June 20, 2017, 6:30-9:00pm, Centre for Social Innovation (Annex)
This session of The Capitalism Workshop celebrates the publication of Border Capitalism, Disrupted, an insightful ethnography of precarious migrant labor at the Mae Sot Special Border Economic Zone on the Myanmar border in northwest Thailand. Building upon workerist and autonomist theory and grounding it in ethnographic fieldwork, Stephen Campbell highlights the ways in which workers’ struggles have catalyzed transformations in labour regulation at the frontiers of capital in the global south.
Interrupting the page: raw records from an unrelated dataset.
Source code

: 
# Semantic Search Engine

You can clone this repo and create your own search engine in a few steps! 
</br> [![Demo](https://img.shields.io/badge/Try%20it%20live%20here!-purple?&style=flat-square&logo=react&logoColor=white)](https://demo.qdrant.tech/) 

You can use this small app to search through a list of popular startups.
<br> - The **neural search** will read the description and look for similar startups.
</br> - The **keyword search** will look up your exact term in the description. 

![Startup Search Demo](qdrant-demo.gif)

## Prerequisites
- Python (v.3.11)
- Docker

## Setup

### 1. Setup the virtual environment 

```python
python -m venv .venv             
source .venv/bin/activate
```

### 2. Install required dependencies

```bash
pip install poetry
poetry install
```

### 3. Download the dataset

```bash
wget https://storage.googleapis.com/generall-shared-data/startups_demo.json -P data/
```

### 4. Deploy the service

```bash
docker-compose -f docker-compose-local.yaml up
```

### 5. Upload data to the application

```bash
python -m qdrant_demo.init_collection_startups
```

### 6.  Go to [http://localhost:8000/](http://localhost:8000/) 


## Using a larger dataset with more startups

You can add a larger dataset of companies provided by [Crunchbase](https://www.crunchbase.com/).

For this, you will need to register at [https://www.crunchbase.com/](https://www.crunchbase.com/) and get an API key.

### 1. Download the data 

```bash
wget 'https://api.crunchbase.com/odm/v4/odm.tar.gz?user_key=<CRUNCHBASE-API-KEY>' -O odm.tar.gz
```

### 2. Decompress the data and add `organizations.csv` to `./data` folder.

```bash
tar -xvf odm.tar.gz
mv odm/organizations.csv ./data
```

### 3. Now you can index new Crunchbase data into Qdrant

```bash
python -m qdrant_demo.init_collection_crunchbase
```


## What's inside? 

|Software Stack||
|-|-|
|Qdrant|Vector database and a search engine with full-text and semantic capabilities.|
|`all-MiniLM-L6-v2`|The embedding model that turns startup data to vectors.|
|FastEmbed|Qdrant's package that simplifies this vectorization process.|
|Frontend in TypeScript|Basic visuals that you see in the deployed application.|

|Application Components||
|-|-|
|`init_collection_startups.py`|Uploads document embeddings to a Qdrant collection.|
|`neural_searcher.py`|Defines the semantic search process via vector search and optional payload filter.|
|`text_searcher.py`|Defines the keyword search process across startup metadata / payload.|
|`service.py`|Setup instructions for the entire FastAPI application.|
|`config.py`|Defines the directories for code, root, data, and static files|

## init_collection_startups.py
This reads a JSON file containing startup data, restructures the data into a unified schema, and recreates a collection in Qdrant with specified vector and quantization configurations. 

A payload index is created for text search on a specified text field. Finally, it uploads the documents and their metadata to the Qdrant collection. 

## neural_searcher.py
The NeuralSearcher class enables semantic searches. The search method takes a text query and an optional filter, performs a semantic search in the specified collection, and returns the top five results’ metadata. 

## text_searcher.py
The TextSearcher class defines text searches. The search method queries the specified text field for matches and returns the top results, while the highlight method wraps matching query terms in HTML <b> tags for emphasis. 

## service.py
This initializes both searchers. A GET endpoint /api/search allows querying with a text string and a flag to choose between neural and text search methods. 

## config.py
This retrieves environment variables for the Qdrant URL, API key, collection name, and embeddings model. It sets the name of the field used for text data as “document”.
In this session, Campbell emphasizes the everyday practices of migrants, the police, employers, NGOs, and private passport brokers to understand the “politics of precarity” and the new forms of worker organization and resistance that are emerging in Asian industrial zones in contexts of changing labour-capital relations, ongoing working-class struggles and the weakening of formal unions.
Stephen Campbell (PhD, Anthropology, University of Toronto, 2015) is a socio-cultural anthropologist in the School of Social Sciences at Nanyang Technological University. His current research deploys workerist-autonomist theory and ethnographic fieldwork in Myanmar and Thailand to address questions of state formation, borders, migration, capitalism, and class struggle.